*WORK TO COMPLETE:* Set down each line of the material that follows, exactly, with no pictures.
╭──
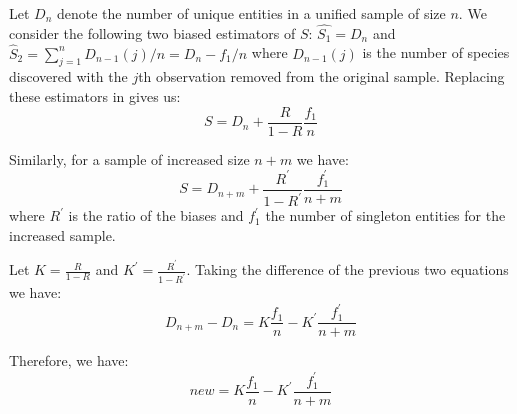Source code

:\documentclass{vldb}
\begin{document}
Let $D_n$ denote the number of unique entities in a unified sample of size $n$. We consider the following two biased estimators of $S$: $\hat{S_1} = D_n$ and $\hat{S}_2 = \sum_{j=1}^n D_{n-1}(j)/n = D_n - f_1/n$ where $D_{n-1}(j)$ is the number of species discovered with the $j$th observation removed from the original sample. Replacing these estimators in  gives us:
\begin{equation}
S = D_n +\frac{R}{1-R}\frac{f_1}{n}
\end{equation}

Similarly, for a sample of increased size $n+m$ we have:
\begin{equation}
S = D_{n+m} +\frac{R^{\prime}}{1-R^{\prime}}\frac{f^{\prime}_1}{n+m}
\end{equation}
where $R^{\prime}$ is the ratio of the biases and $f^{\prime}_1$ the number of singleton entities for the increased sample.

Let $K = \frac{R}{1-R}$ and $K^{\prime} = \frac{R^{\prime}}{1-R^{\prime}}$. Taking the difference of the previous two equations we have:
\begin{equation}
D_{n+m} - D_{n} = K\frac{f_1}{n} - K^{\prime}\frac{f^{\prime}_1}{n+m}
\end{equation}

Therefore, we have:
\begin{equation}
\label{eq:new}
new = K\frac{f_1}{n} - K^{\prime}\frac{f^{\prime}_1}{n+m}
\end{equation}
\end{document}
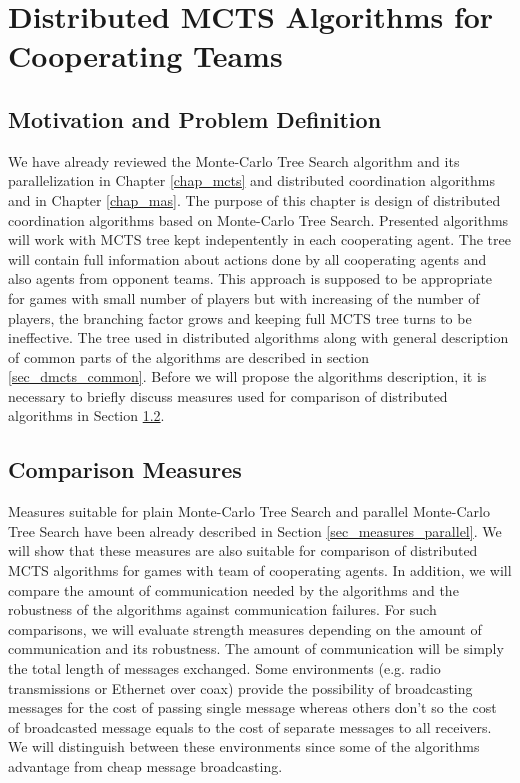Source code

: \chapter{Distributed MCTS Algorithms for Cooperating Teams}
\label{chap_dmcts_design}

\section{Motivation and Problem Definition}


We have already reviewed the Monte-Carlo Tree Search algorithm and its parallelization in
 Chapter \ref{chap_mcts} and distributed coordination algorithms and in Chapter \ref{chap_mas}.
 The purpose of this chapter is design of distributed coordination algorithms based on
 Monte-Carlo Tree Search. Presented algorithms will work with MCTS tree kept indepentently in
 each cooperating agent. The tree will contain full information about actions done by all
 cooperating agents and also agents from opponent teams. This approach is supposed to be
 appropriate for games with small number of players but with increasing of the number of
 players, the branching factor grows and keeping full MCTS tree turns to be ineffective. The
 tree used in distributed algorithms along with general description of common parts of the
 algorithms are described in section \ref{sec_dmcts_common}. Before we will propose the
 algorithms description, it is necessary to briefly discuss measures used for comparison of
 distributed algorithms in Section \ref{sec_measures_distributed}. 



\section{Comparison Measures}
\label{sec_measures_distributed}

Measures suitable for plain Monte-Carlo Tree Search and parallel
Monte-Carlo Tree Search have been already described in Section \ref{sec_measures_parallel}.
We will show that these
measures are also suitable for comparison of distributed MCTS algorithms for games with team
of cooperating agents. In addition, we will compare the amount of communication needed by the
algorithms and the robustness of the algorithms against communication failures. For such
comparisons, we will evaluate strength measures depending on the amount of communication and
its robustness. The amount of communication will be simply the total length of messages
exchanged. Some environments (e.g. radio transmissions or Ethernet over coax) provide the 
possibility of broadcasting messages for the cost of passing single message whereas others 
don't so the cost of broadcasted message equals to the cost of separate messages to all
receivers. We will distinguish between these
environments since some of the algorithms advantage from cheap message broadcasting.

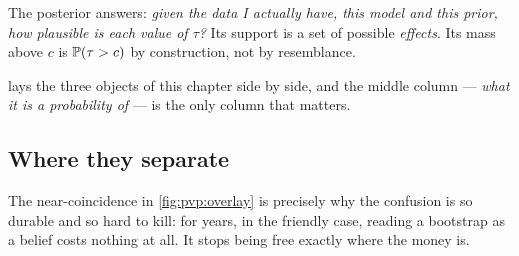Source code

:The posterior answers: \emph{given the data I actually have, this model and this prior, how
plausible is each value of $\tau$?} Its support is a set of possible \emph{effects}. Its mass above
$c$ is $\Prob(\tau > c)$ by construction, not by resemblance.

 lays the three objects of this chapter side by side, and the middle
column --- \emph{what it is a probability of} --- is the only column that matters.



\subsection*{Where they separate}

The near-coincidence in \cref{fig:pvp:overlay} is precisely why the confusion is so durable and so
hard to kill: for years, in the friendly case, reading a bootstrap as a belief costs nothing at
all. It stops being free exactly where the money is.


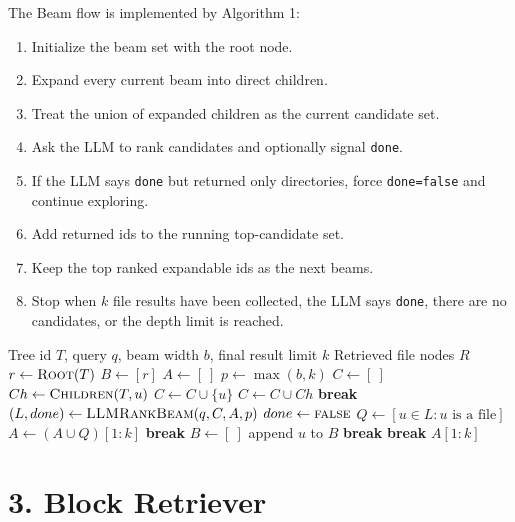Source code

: \documentclass{article}
\begin{document}
The Beam flow is implemented by Algorithm 1:
\begin{enumerate}
  \item Initialize the beam set with the root node.
  \item Expand every current beam into direct children.
  \item Treat the union of expanded children as the current candidate set.
  \item Ask the LLM to rank candidates and optionally signal \texttt{done}.
  \item If the LLM says \texttt{done} but returned only directories, force
  \texttt{done=false} and continue exploring.
  \item Add returned ids to the running top-candidate set.
  \item Keep the top ranked expandable ids as the next beams.
  \item Stop when $k$ file results have been collected, the LLM says
  \texttt{done}, there are no candidates, or the depth limit is reached.
\end{enumerate}

\begin{algorithm}[H]
\caption{FilesystemBeam}
\begin{algorithmic}[1]
\Require Tree id $T$, query $q$, beam width $b$, final result limit $k$
\Ensure Retrieved file nodes $R$
\State $r \gets \Call{Root}{T}$
\State $B \gets [r]$
\State $A \gets [\ ]$
\State $p \gets \max(b,k)$
  \State $C \gets [\ ]$
    \State $Ch \gets \Call{Children}{T,u}$
      \State $C \gets C \cup \{u\}$
    \Else
      \State $C \gets C \cup Ch$
    \EndIf
  \EndFor
    \State \textbf{break}
  \EndIf
  \State $(L, done) \gets \Call{LLMRankBeam}{q, C, A, p}$
    \State $done \gets \textsc{false}$
  \EndIf
  \State $Q \gets [u \in L: u \text{ is a file}]$
  \State $A \gets (A \cup Q)[1:k]$
    \State \textbf{break}
  \EndIf
  \State $B \gets [\ ]$
      \State append $u$ to $B$
    \EndIf
      \State \textbf{break}
    \EndIf
  \EndFor
    \State \textbf{break}
  \EndIf
\EndFor
\State \Return $A[1:k]$
\end{algorithmic}
\end{algorithm}

\section*{3. Block Retriever}
\end{document}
╰──
*ANSWER TO THIS EXERCISE:*
Source code

:\documentclass{vldb}
\begin{document}
Let $D_n$ denote the number of unique entities in a unified sample of size $n$. We consider the following two biased estimators of $S$: $\hat{S_1} = D_n$ and $\hat{S}_2 = \sum_{j=1}^n D_{n-1}(j)/n = D_n - f_1/n$ where $D_{n-1}(j)$ is the number of species discovered with the $j$th observation removed from the original sample. Replacing these estimators in  gives us:
\begin{equation}
S = D_n +\frac{R}{1-R}\frac{f_1}{n}
\end{equation}

Similarly, for a sample of increased size $n+m$ we have:
\begin{equation}
S = D_{n+m} +\frac{R^{\prime}}{1-R^{\prime}}\frac{f^{\prime}_1}{n+m}
\end{equation}
where $R^{\prime}$ is the ratio of the biases and $f^{\prime}_1$ the number of singleton entities for the increased sample.

Let $K = \frac{R}{1-R}$ and $K^{\prime} = \frac{R^{\prime}}{1-R^{\prime}}$. Taking the difference of the previous two equations we have:
\begin{equation}
D_{n+m} - D_{n} = K\frac{f_1}{n} - K^{\prime}\frac{f^{\prime}_1}{n+m}
\end{equation}

Therefore, we have:
\begin{equation}
\label{eq:new}
new = K\frac{f_1}{n} - K^{\prime}\frac{f^{\prime}_1}{n+m}
\end{equation}
\end{document}
Source code

: \chapter{Distributed MCTS Algorithms for Cooperating Teams}
\label{chap_dmcts_design}

\section{Motivation and Problem Definition}


We have already reviewed the Monte-Carlo Tree Search algorithm and its parallelization in
 Chapter \ref{chap_mcts} and distributed coordination algorithms and in Chapter \ref{chap_mas}.
 The purpose of this chapter is design of distributed coordination algorithms based on
 Monte-Carlo Tree Search. Presented algorithms will work with MCTS tree kept indepentently in
 each cooperating agent. The tree will contain full information about actions done by all
 cooperating agents and also agents from opponent teams. This approach is supposed to be
 appropriate for games with small number of players but with increasing of the number of
 players, the branching factor grows and keeping full MCTS tree turns to be ineffective. The
 tree used in distributed algorithms along with general description of common parts of the
 algorithms are described in section \ref{sec_dmcts_common}. Before we will propose the
 algorithms description, it is necessary to briefly discuss measures used for comparison of
 distributed algorithms in Section \ref{sec_measures_distributed}. 



\section{Comparison Measures}
\label{sec_measures_distributed}

Measures suitable for plain Monte-Carlo Tree Search and parallel
Monte-Carlo Tree Search have been already described in Section \ref{sec_measures_parallel}.
We will show that these
measures are also suitable for comparison of distributed MCTS algorithms for games with team
of cooperating agents. In addition, we will compare the amount of communication needed by the
algorithms and the robustness of the algorithms against communication failures. For such
comparisons, we will evaluate strength measures depending on the amount of communication and
its robustness. The amount of communication will be simply the total length of messages
exchanged. Some environments (e.g. radio transmissions or Ethernet over coax) provide the 
possibility of broadcasting messages for the cost of passing single message whereas others 
don't so the cost of broadcasted message equals to the cost of separate messages to all
receivers. We will distinguish between these
environments since some of the algorithms advantage from cheap message broadcasting.

Source code

:The posterior answers: \emph{given the data I actually have, this model and this prior, how
plausible is each value of $\tau$?} Its support is a set of possible \emph{effects}. Its mass above
$c$ is $\Prob(\tau > c)$ by construction, not by resemblance.

 lays the three objects of this chapter side by side, and the middle
column --- \emph{what it is a probability of} --- is the only column that matters.



\subsection*{Where they separate}

The near-coincidence in \cref{fig:pvp:overlay} is precisely why the confusion is so durable and so
hard to kill: for years, in the friendly case, reading a bootstrap as a belief costs nothing at
all. It stops being free exactly where the money is.


Source code

: \documentclass{article}
\begin{document}
The Beam flow is implemented by Algorithm 1:
\begin{enumerate}
  \item Initialize the beam set with the root node.
  \item Expand every current beam into direct children.
  \item Treat the union of expanded children as the current candidate set.
  \item Ask the LLM to rank candidates and optionally signal \texttt{done}.
  \item If the LLM says \texttt{done} but returned only directories, force
  \texttt{done=false} and continue exploring.
  \item Add returned ids to the running top-candidate set.
  \item Keep the top ranked expandable ids as the next beams.
  \item Stop when $k$ file results have been collected, the LLM says
  \texttt{done}, there are no candidates, or the depth limit is reached.
\end{enumerate}

\begin{algorithm}[H]
\caption{FilesystemBeam}
\begin{algorithmic}[1]
\Require Tree id $T$, query $q$, beam width $b$, final result limit $k$
\Ensure Retrieved file nodes $R$
\State $r \gets \Call{Root}{T}$
\State $B \gets [r]$
\State $A \gets [\ ]$
\State $p \gets \max(b,k)$
  \State $C \gets [\ ]$
    \State $Ch \gets \Call{Children}{T,u}$
      \State $C \gets C \cup \{u\}$
    \Else
      \State $C \gets C \cup Ch$
    \EndIf
  \EndFor
    \State \textbf{break}
  \EndIf
  \State $(L, done) \gets \Call{LLMRankBeam}{q, C, A, p}$
    \State $done \gets \textsc{false}$
  \EndIf
  \State $Q \gets [u \in L: u \text{ is a file}]$
  \State $A \gets (A \cup Q)[1:k]$
    \State \textbf{break}
  \EndIf
  \State $B \gets [\ ]$
      \State append $u$ to $B$
    \EndIf
      \State \textbf{break}
    \EndIf
  \EndFor
    \State \textbf{break}
  \EndIf
\EndFor
\State \Return $A[1:k]$
\end{algorithmic}
\end{algorithm}

\section*{3. Block Retriever}
\end{document}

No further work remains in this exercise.